On the way through Ibri, we find a wonderful fruit and vegetable store. The owner is very enterprising and enthusiastic about his own range.

Bahla

The drive to Wadi Guhl takes us through the small town of Bahla with its huge castle complex, which can be seen far beyond the town.

Wadi Guhl

The Wadi Guhl is a mountain valley with an impressive canyon. From here, roads lead up into the mountains, especially to the highest mountain in Oman, Jebel Shams.
As it is now very cold at this altitude, we don’t want to drive the mountain roads until February or March. In Wadi Guhl we meet up with Jeanette and Martin from Switzerland. We met in South Africa, in the Kruger National Park. Now we have the opportunity to see each other again. Martin and Jeannette work in the hospitality industry and are now enjoying their freedom without the stress of work.
As Martin likes to light fires, we sit together around the fire in the evening. Martin puts a small bag of some substance in the fire so that the flames in the fire also flare up blue and green.
Wonderful. Unfortunately, it is very cool at this altitude and at this time of year, especially after sunset. But the fire warms us up nicely,
After our meeting, Martin and Jeannette travel on to the United Arab Emirates and we drive to Nizwa.

Nizwa

Nizwa is located in the north of Oman, at the foot of the Hajar Mountains. Nizwa has always been a political and religious center of Oman.

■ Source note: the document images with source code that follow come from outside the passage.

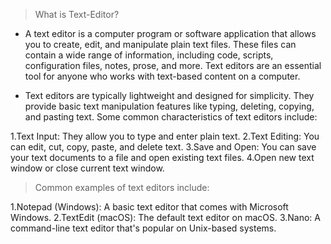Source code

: > What is Text-Editor?
- A text editor is a computer program or software application that allows you to create, edit, and manipulate plain text files. These files can contain a wide range of information, including code, scripts, configuration files, notes, prose, and more. Text editors are an essential tool for anyone who works with text-based content on a computer.

- Text editors are typically lightweight and designed for simplicity. They provide basic text manipulation features like typing, deleting, copying, and pasting text. 
Some common characteristics of text editors include:

1.Text Input: They allow you to type and enter plain text.
2.Text Editing: You can edit, cut, copy, paste, and delete text.
3.Save and Open: You can save your text documents to a file and open existing text files.
4.Open new text window or close current text window.

>Common examples of text editors include:

1.Notepad (Windows): A basic text editor that comes with Microsoft Windows.
2.TextEdit (macOS): The default text editor on macOS.
3.Nano: A command-line text editor that's popular on Unix-based systems.
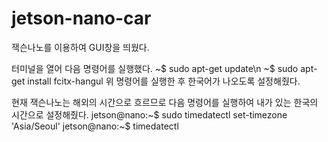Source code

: # jetson-nano-car
잭슨나노를 이용하여 GUI창을 띄웠다.

터미널을 열어 다음 명령어를 실행했다.
~$ sudo apt-get update\n
~$ sudo apt-get install fcitx-hangul
위 명령어를 실행한 후 한국어가 나오도록 설정해줬다.

현재 잭슨나노는 해외의 시간으로 흐르므로 다음 명령어를 실행하여 내가 있는 한국의 시간으로 설정해줬다.
jetson@nano:~$ sudo timedatectl set-timezone 'Asia/Seoul'
jetson@nano:~$ timedatectl
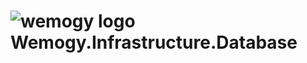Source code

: # ![wemogy logo](https://wemogyimages.blob.core.windows.net/logos/wemogy-github-tiny.png) Wemogy.Infrastructure.Database
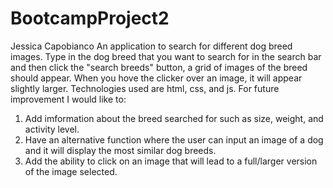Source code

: # BootcampProject2
Jessica Capobianco
An application to search for different dog breed images.
Type in the dog breed that you want to search for in the search bar and then click the "search breeds" button, a grid of images of the breed should appear. When you hove the clicker over an image, it will appear slightly larger.
Technologies used are html, css, and js.
For future improvement I would like to:
1. Add imformation about the breed searched for such as size, weight, and activity level.
2. Have an alternative function where the user can input an image of a dog and it will display the most similar dog breeds.
3. Add the ability to click on an image that will lead to a full/larger version of the image selected.
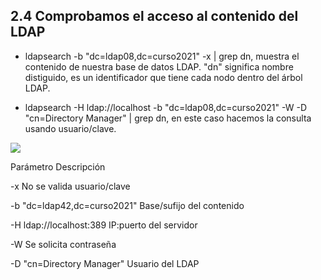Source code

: ## 2.4 Comprobamos el acceso al contenido del LDAP

* ldapsearch -b "dc=ldap08,dc=curso2021" -x | grep dn, muestra el contenido de nuestra base de datos LDAP. "dn" significa nombre distiguido, es un identificador que tiene cada nodo dentro del árbol LDAP.

* ldapsearch -H ldap://localhost -b "dc=ldap08,dc=curso2021" -W -D "cn=Directory Manager" | grep dn, en este caso hacemos la consulta usando usuario/clave.

![](4.png)

Parámetro 	Descripción

-x 	No se valida usuario/clave

-b "dc=ldap42,dc=curso2021" 	Base/sufijo del contenido

-H ldap://localhost:389 	IP:puerto del servidor

-W 	Se solicita contraseña

-D "cn=Directory Manager" 	Usuario del LDAP
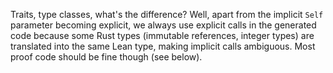 Traits, type classes, what's the difference? Well, apart from the implicit `Self` parameter becoming explicit, we always use explicit calls in the generated code because some Rust types (immutable references, integer types) are translated into the same Lean type, making implicit calls ambiguous. Most proof code should be fine though (see below).
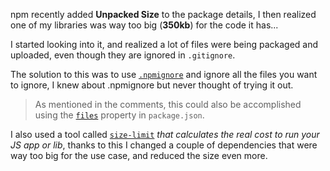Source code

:<!-- { "title": "My Second Blog", "labels": ["react", "code"], "header_image": "https://juststickers.in/wp-content/uploads/2014/08/NPM.jpg", "published": true } -->

npm recently added **Unpacked Size** to the package details, I then realized one of my libraries was way too big (**350kb**) for the code it has...

I started looking into it, and realized a lot of files were being packaged and uploaded, even though they are ignored in `.gitignore`. 

The solution to this was to use [`.npmignore`](https://docs.npmjs.com/misc/developers#keeping-files-out-of-your-package) and ignore all the files you want to ignore, I knew about .npmignore but never thought of trying it out.

> As mentioned in the comments, this could also be accomplished using the [`files`](https://docs.npmjs.com/files/package.json#files) property in `package.json`.

I also used a tool called [`size-limit`](https://www.npmjs.com/package/size-limit) _that calculates the real cost to run your JS app or lib_, thanks to this I changed a couple of dependencies that were way too big for the use case, and reduced the size even more.
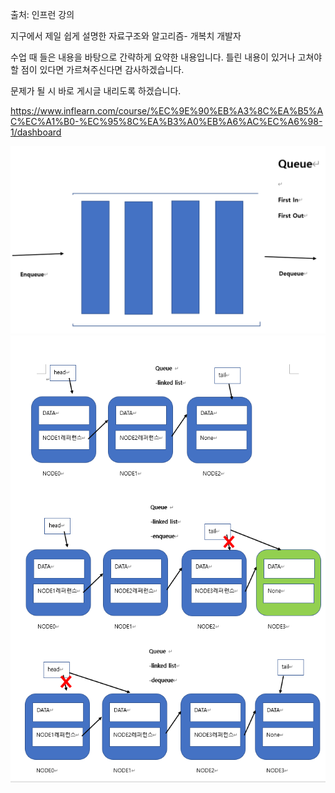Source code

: 출처: 인프런 강의

지구에서 제일 쉽게 설명한 자료구조와 알고리즘- 개복치 개발자

수업 때 들은 내용을 바탕으로 간략하게 요약한 내용입니다. 틀린 내용이 있거나 고쳐야 할 점이 있다면 가르쳐주신다면 감사하겠습니다.

문제가 될 시 바로 게시글 내리도록 하겠습니다.

﻿https://www.inflearn.com/course/%EC%9E%90%EB%A3%8C%EA%B5%AC%EC%A1%B0-%EC%95%8C%EA%B3%A0%EB%A6%AC%EC%A6%98-1/dashboard

![img_7.png](img_7.png)
![img_10.png](img_10.png)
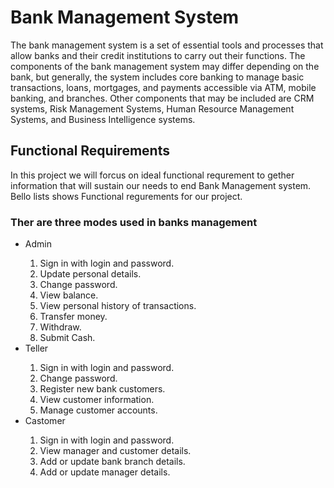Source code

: <h1>Bank Management System</h1>

<p>The bank management system is a set of essential tools and processes that allow banks and their credit institutions to carry out their functions. The components of the bank management system may differ depending on the bank, but generally, the system includes core banking to manage basic transactions, loans, mortgages, and payments accessible via ATM, mobile banking, and branches. Other components that may be included are CRM systems, Risk Management Systems, Human Resource Management Systems, and Business Intelligence systems.</p>

<h2> Functional Requirements</h2>
<p>In this project we will forcus on ideal functional requrement to gether information that will sustain our needs to end Bank Management system.<br>Bello lists shows Functional regurements for our project. <br><h3>Ther are three modes used in banks management</h3></p>

<div>
  <ul>
    <div>
    <li>Admin</li>
      <ol>
        <li>Sign in with login and password.</li>
        <li>Update personal details.</li>
        <li>Change password.</li>
        <li>View balance.</li>
        <li>View personal history of transactions.</li>
        <li>Transfer money.</li>
        <li>Withdraw.</li>
        <li>Submit Cash.</li>
      </ol>
    </div>
    <div>
    <li>Teller</li>
      <ol>
        <li>Sign in with login and password.</li>
        <li>Change password.</li>
        <li>Register new bank customers.</li>
        <li>View customer information.</li>
        <li>Manage customer accounts.</li>
      </ol>
    </div>
    <div>
    <li>Castomer</li>
      <ol>
        <li>Sign in with login and password.</li>
        <li>View manager and customer details.</li>
        <li>Add or update bank branch details.</li>
        <li>Add or update manager details.</li>
      </ol>
    </div>
  </ul>
</div>

<a href="./Src/Images/uc-1.png" type="image/png" alt="System Flow Chart"></a>


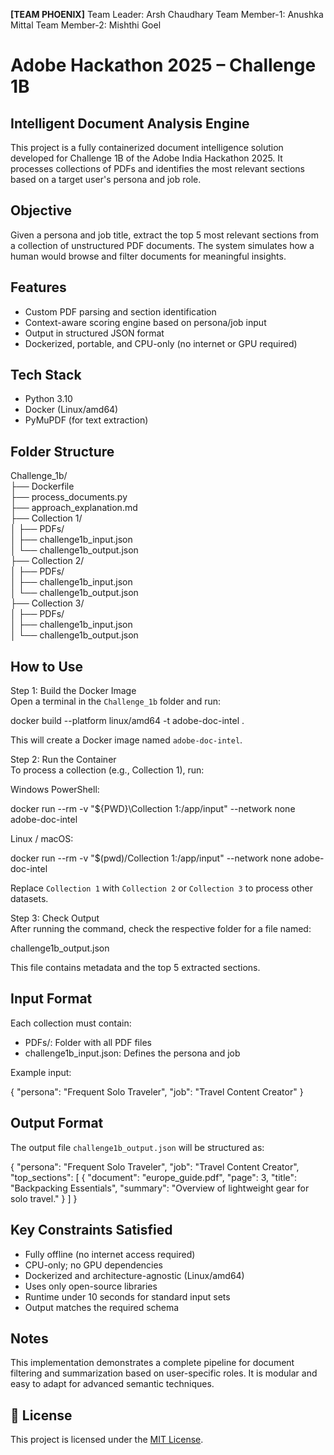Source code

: **[TEAM PHOENIX]**
Team Leader: Arsh Chaudhary
Team Member-1: Anushka Mittal
Team Member-2: Mishthi Goel 



# Adobe Hackathon 2025 – Challenge 1B  
## Intelligent Document Analysis Engine

This project is a fully containerized document intelligence solution developed for Challenge 1B of the Adobe India Hackathon 2025. It processes collections of PDFs and identifies the most relevant sections based on a target user's persona and job role.

## Objective

Given a persona and job title, extract the top 5 most relevant sections from a collection of unstructured PDF documents. The system simulates how a human would browse and filter documents for meaningful insights.

## Features

- Custom PDF parsing and section identification
- Context-aware scoring engine based on persona/job input
- Output in structured JSON format
- Dockerized, portable, and CPU-only (no internet or GPU required)

## Tech Stack

- Python 3.10
- Docker (Linux/amd64)
- PyMuPDF (for text extraction)

## Folder Structure

Challenge_1b/  
├── Dockerfile  
├── process_documents.py  
├── approach_explanation.md  
├── Collection 1/  
│   ├── PDFs/  
│   ├── challenge1b_input.json  
│   └── challenge1b_output.json  
├── Collection 2/  
│   ├── PDFs/  
│   ├── challenge1b_input.json  
│   └── challenge1b_output.json  
├── Collection 3/  
│   ├── PDFs/  
│   ├── challenge1b_input.json  
│   └── challenge1b_output.json  

## How to Use

Step 1: Build the Docker Image  
Open a terminal in the `Challenge_1b` folder and run:

docker build --platform linux/amd64 -t adobe-doc-intel .

This will create a Docker image named `adobe-doc-intel`.

Step 2: Run the Container  
To process a collection (e.g., Collection 1), run:

Windows PowerShell:

docker run --rm -v "${PWD}\Collection 1:/app/input" --network none adobe-doc-intel

Linux / macOS:

docker run --rm -v "$(pwd)/Collection 1:/app/input" --network none adobe-doc-intel

Replace `Collection 1` with `Collection 2` or `Collection 3` to process other datasets.

Step 3: Check Output  
After running the command, check the respective folder for a file named:

challenge1b_output.json

This file contains metadata and the top 5 extracted sections.

## Input Format

Each collection must contain:
- PDFs/: Folder with all PDF files
- challenge1b_input.json: Defines the persona and job

Example input:

{
  "persona": "Frequent Solo Traveler",
  "job": "Travel Content Creator"
}

## Output Format

The output file `challenge1b_output.json` will be structured as:

{
  "persona": "Frequent Solo Traveler",
  "job": "Travel Content Creator",
  "top_sections": [
    {
      "document": "europe_guide.pdf",
      "page": 3,
      "title": "Backpacking Essentials",
      "summary": "Overview of lightweight gear for solo travel."
    }
  ]
}

## Key Constraints Satisfied

- Fully offline (no internet access required)
- CPU-only; no GPU dependencies
- Dockerized and architecture-agnostic (Linux/amd64)
- Uses only open-source libraries
- Runtime under 10 seconds for standard input sets
- Output matches the required schema

## Notes

This implementation demonstrates a complete pipeline for document filtering and summarization based on user-specific roles. It is modular and easy to adapt for advanced semantic techniques.

## 📝 License

This project is licensed under the [MIT License](LICENSE).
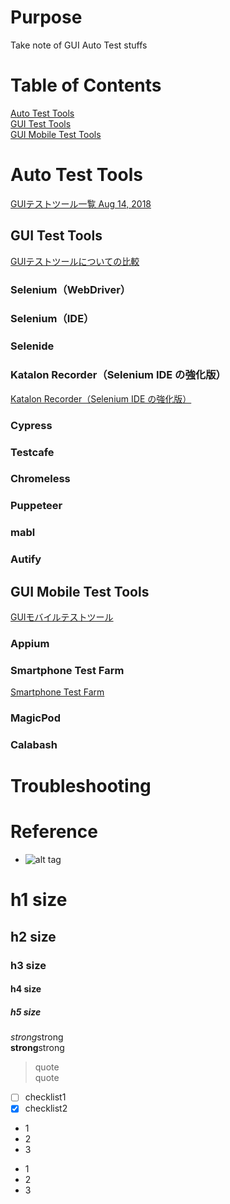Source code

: # Purpose
Take note of GUI Auto Test stuffs  

# Table of Contents  
[Auto Test Tools](#auto-test-tools)  
[GUI Test Tools](#gui-test-tools)  
[GUI Mobile Test Tools](#gui-mobile-test-tools)  




# Auto Test Tools  
[GUIテストツール一覧 Aug 14, 2018](https://qiita.com/jun2014/items/8cabbd52830904af49af)  

## GUI Test Tools  
[GUIテストツールについての比較](https://qiita.com/jun2014/items/8cabbd52830904af49af#gui%E3%83%86%E3%82%B9%E3%83%88%E3%83%84%E3%83%BC%E3%83%AB%E3%81%AB%E3%81%A4%E3%81%84%E3%81%A6%E3%81%AE%E6%AF%94%E8%BC%83)  

### Selenium（WebDriver）
### Selenium（IDE）
### Selenide
### Katalon Recorder（Selenium IDE の強化版）
[Katalon Recorder（Selenium IDE の強化版）](https://qiita.com/jun2014/items/8cabbd52830904af49af#katalon-recorderselenium-ide-%E3%81%AE%E5%BC%B7%E5%8C%96%E7%89%88)  

### Cypress
### Testcafe
### Chromeless
### Puppeteer
### mabl
### Autify

## GUI Mobile Test Tools   
[GUIモバイルテストツール](https://qiita.com/jun2014/items/8cabbd52830904af49af#gui%E3%83%A2%E3%83%90%E3%82%A4%E3%83%AB%E3%83%86%E3%82%B9%E3%83%88%E3%83%84%E3%83%BC%E3%83%AB)  

### Appium
### Smartphone Test Farm
[Smartphone Test Farm](https://qiita.com/jun2014/items/8cabbd52830904af49af#smartphone-test-farm)  

### MagicPod
### Calabash

# Troubleshooting


# Reference


* []()
![alt tag]()

# h1 size

## h2 size

### h3 size

#### h4 size

##### h5 size

*strong*strong  
**strong**strong  

> quote  
> quote

- [ ] checklist1
- [x] checklist2

* 1
* 2
* 3

- 1
- 2
- 3
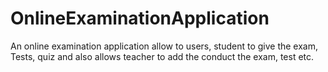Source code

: # OnlineExaminationApplication
An online examination application allow to users, student to give the exam, Tests, quiz and also allows teacher to add the conduct the exam, test etc.

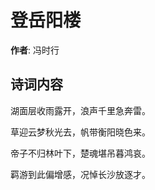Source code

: # 登岳阳楼

**作者**: 冯时行

## 诗词内容

湖面层收雨露开，浪声千里急奔雷。

草迎云梦秋光去，帆带衡阳晓色来。

帝子不归林叶下，楚魂堪吊暮鸿哀。

羁游到此偏增感，况悼长沙放逐才。

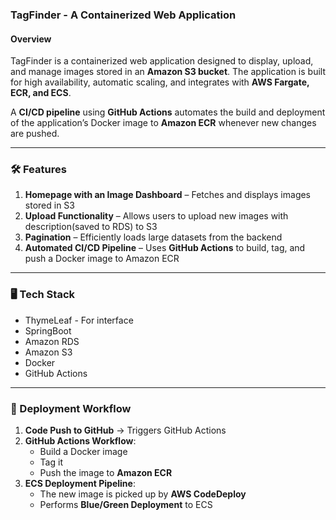 ### **TagFinder - A Containerized Web Application**

#### **Overview**
TagFinder is a containerized web application designed to display, upload, and manage images stored in an **Amazon S3 bucket**. The application is built for high availability, automatic scaling, and integrates with **AWS Fargate, ECR, and ECS**.

A **CI/CD pipeline** using **GitHub Actions** automates the build and deployment of the application’s Docker image to **Amazon ECR** whenever new changes are pushed.

---

### **🛠️ Features**
1. **Homepage with an Image Dashboard** – Fetches and displays images stored in S3  
2. **Upload Functionality** – Allows users to upload new images with description(saved to RDS) to S3  
3. **Pagination** – Efficiently loads large datasets from the backend  
3. **Automated CI/CD Pipeline** – Uses **GitHub Actions** to build, tag, and push a Docker image to Amazon ECR  

---

### **🖥️ Tech Stack**
- ThymeLeaf - For interface
- SpringBoot
- Amazon RDS
- Amazon S3
- Docker
- GitHub Actions

---

### **🚀 Deployment Workflow**
1. **Code Push to GitHub** → Triggers GitHub Actions
2. **GitHub Actions Workflow**:
    - Build a Docker image
    - Tag it
    - Push the image to **Amazon ECR**
3. **ECS Deployment Pipeline**:
    - The new image is picked up by **AWS CodeDeploy**
    - Performs **Blue/Green Deployment** to ECS
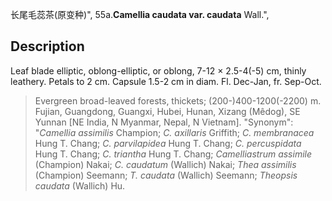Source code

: 长尾毛蕊茶(原变种)",
55a.**Camellia caudata var. caudata** Wall.",

## Description
Leaf blade elliptic, oblong-elliptic, or oblong, 7-12 × 2.5-4(-5) cm, thinly leathery. Petals to 2 cm. Capsule 1.5-2 cm in diam. Fl. Dec-Jan, fr. Sep-Oct.

> Evergreen broad-leaved forests, thickets; (200-)400-1200(-2200) m. Fujian, Guangdong, Guangxi, Hubei, Hunan, Xizang (Mêdog), SE Yunnan [NE India, N Myanmar, Nepal, N Vietnam].
  "Synonym": "*Camellia assimilis* Champion; *C. axillaris* Griffith; *C. membranacea* Hung T. Chang; *C. parvilapidea* Hung T. Chang; *C. percuspidata* Hung T. Chang; *C. triantha* Hung T. Chang; *Camelliastrum assimile* (Champion) Nakai; *C. caudatum* (Wallich) Nakai; *Thea assimilis* (Champion) Seemann; *T. caudata* (Wallich) Seemann; *Theopsis caudata* (Wallich) Hu.
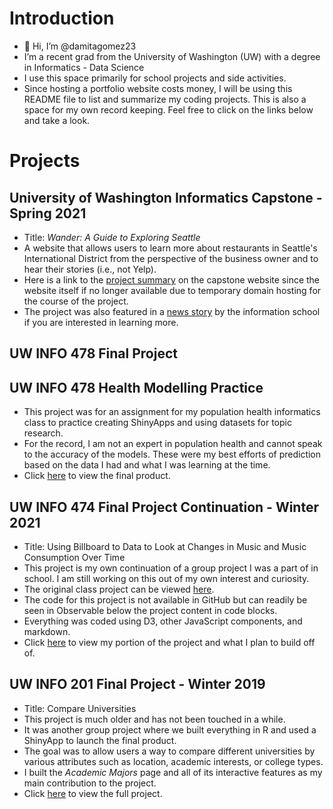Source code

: # Introduction

- 👋 Hi, I’m @damitagomez23
- I’m a recent grad from the University of Washington (UW) with a degree in Informatics - Data Science
- I use this space primarily for school projects and side activities.
- Since hosting a portfolio website costs money, I will be using this README file to list and summarize my coding projects. This is also a space for my own record keeping. Feel free to click on the links below and take a look.

# Projects

## University of Washington Informatics Capstone - Spring 2021
- Title: *Wander: A Guide to Exploring Seattle*
- A website that allows users to learn more about restaurants in Seattle's International District from the perspective of the business owner and to hear their stories (i.e., not Yelp).
- Here is a link to the [project summary](https://ischool.uw.edu/capstone/projects/2021/wander-guide-exploring-seattle) on the capstone website since the website itself if no longer available due to temporary domain hosting for the course of the project.
- The project was also featured in a [news story](https://ischool.uw.edu/news/2021/05/informatics-team-serves-chinatown-restaurants-stories) by the information school if you are interested in learning more.

## UW INFO 478 Final Project

## UW INFO 478 Health Modelling Practice
- This project was for an assignment for my population health informatics class to practice creating ShinyApps and using datasets for topic research.
- For the record, I am not an expert in population health and cannot speak to the accuracy of the models. These were my best efforts of prediction based on the data I had and what I was learning at the time.
- Click [here](https://dgomez23.shinyapps.io/assignment-3-damitagomez23/) to view the final product.

## UW INFO 474 Final Project Continuation - Winter 2021
- Title: Using Billboard to Data to Look at Changes in Music and Music Consumption Over Time
- This project is my own continuation of a group project I was a part of in school. I am still working on this out of my own interest and curiosity.
- The original class project can be viewed [here](https://observablehq.com/@uw-info474/group5-investigating-music-changes-over-time).
- The code for this project is not available in GitHub but can readily be seen in Observable below the project content in code blocks.
- Everything was coded using D3, other JavaScript components, and markdown.
- Click [here](https://observablehq.com/@damitagomez/music-trends) to view my portion of the project and what I plan to build off of.

## UW INFO 201 Final Project - Winter 2019
- Title: Compare Universities
- This project is much older and has not been touched in a while.
- It was another group project where we built everything in R and used a ShinyApp to launch the final product.
- The goal was to allow users a way to compare different universities by various attributes such as location, academic interests, or college types.
- I built the *Academic Majors* page and all of its interactive features as my main contribution to the project.
- Click [here](https://mwood22.shinyapps.io/Info_201_Final_Project/) to view the full project.

<!---
damitagomez23/damitagomez23 is a ✨ special ✨ repository because its `README.md` (this file) appears on your GitHub profile.
You can click the Preview link to take a look at your changes.
--->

The first Ibadi imam was elected in 751. Nizwa was the capital until the 12th century, when Bahla took over this role. In 1955, Sultan Said ibn Taimur gained control of the interior of the country with the help of the British. The city is dominated by a renovated souk and a castle with the thickest and tallest tower in Oman. Parts of the old town are still in ruins. The cattle market in Nizwa is well-known, but we plan to visit it at a later date.
We are no longer used to tourists, so we are all the more surprised by the many foreign visitors here.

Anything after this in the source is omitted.